## What you need to do
Each entry below must be given again word for word, with no pictures.

START Material for this task

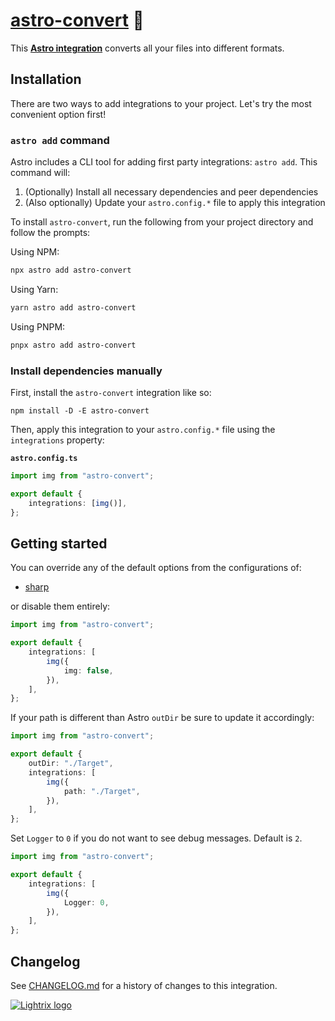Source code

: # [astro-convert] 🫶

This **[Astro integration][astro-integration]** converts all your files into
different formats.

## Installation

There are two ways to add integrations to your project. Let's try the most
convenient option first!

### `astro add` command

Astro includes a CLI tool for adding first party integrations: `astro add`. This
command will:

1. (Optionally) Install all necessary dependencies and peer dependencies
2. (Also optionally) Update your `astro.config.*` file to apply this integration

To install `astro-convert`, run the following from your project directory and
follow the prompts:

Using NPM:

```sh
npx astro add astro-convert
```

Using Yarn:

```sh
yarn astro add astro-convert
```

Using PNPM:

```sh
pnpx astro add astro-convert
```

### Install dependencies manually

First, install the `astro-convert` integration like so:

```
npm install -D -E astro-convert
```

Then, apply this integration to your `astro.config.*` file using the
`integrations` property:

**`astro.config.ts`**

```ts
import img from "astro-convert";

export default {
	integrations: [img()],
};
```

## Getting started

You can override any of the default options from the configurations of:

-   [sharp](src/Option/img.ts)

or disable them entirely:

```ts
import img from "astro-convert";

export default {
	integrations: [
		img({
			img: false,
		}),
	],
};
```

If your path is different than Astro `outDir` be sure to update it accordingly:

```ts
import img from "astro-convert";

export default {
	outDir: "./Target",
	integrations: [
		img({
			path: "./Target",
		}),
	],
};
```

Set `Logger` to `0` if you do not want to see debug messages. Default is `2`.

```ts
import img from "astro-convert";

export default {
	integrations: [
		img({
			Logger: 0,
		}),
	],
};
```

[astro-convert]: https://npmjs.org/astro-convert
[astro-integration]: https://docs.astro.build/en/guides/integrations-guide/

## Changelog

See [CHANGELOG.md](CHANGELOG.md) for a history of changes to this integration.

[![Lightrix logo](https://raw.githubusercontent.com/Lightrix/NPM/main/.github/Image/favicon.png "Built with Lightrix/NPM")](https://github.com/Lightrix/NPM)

END Material for this task

## Written solution
Source code

: # [astro-convert] 🫶

This **[Astro integration][astro-integration]** converts all your files into
different formats.

## Installation

There are two ways to add integrations to your project. Let's try the most
convenient option first!

### `astro add` command

Astro includes a CLI tool for adding first party integrations: `astro add`. This
command will:

1. (Optionally) Install all necessary dependencies and peer dependencies
2. (Also optionally) Update your `astro.config.*` file to apply this integration

To install `astro-convert`, run the following from your project directory and
follow the prompts:

Using NPM:

```sh
npx astro add astro-convert
```

Using Yarn:

```sh
yarn astro add astro-convert
```

Using PNPM:

```sh
pnpx astro add astro-convert
```

### Install dependencies manually

First, install the `astro-convert` integration like so:

```
npm install -D -E astro-convert
```

Then, apply this integration to your `astro.config.*` file using the
`integrations` property:

**`astro.config.ts`**

```ts
import img from "astro-convert";

export default {
	integrations: [img()],
};
```

## Getting started

You can override any of the default options from the configurations of:

-   [sharp](src/Option/img.ts)

or disable them entirely:

```ts
import img from "astro-convert";

export default {
	integrations: [
		img({
			img: false,
		}),
	],
};
```

If your path is different than Astro `outDir` be sure to update it accordingly:

```ts
import img from "astro-convert";

export default {
	outDir: "./Target",
	integrations: [
		img({
			path: "./Target",
		}),
	],
};
```

Set `Logger` to `0` if you do not want to see debug messages. Default is `2`.

```ts
import img from "astro-convert";

export default {
	integrations: [
		img({
			Logger: 0,
		}),
	],
};
```

[astro-convert]: https://npmjs.org/astro-convert
[astro-integration]: https://docs.astro.build/en/guides/integrations-guide/

## Changelog

See [CHANGELOG.md](CHANGELOG.md) for a history of changes to this integration.

[![Lightrix logo](https://raw.githubusercontent.com/Lightrix/NPM/main/.github/Image/favicon.png "Built with Lightrix/NPM")](https://github.com/Lightrix/NPM)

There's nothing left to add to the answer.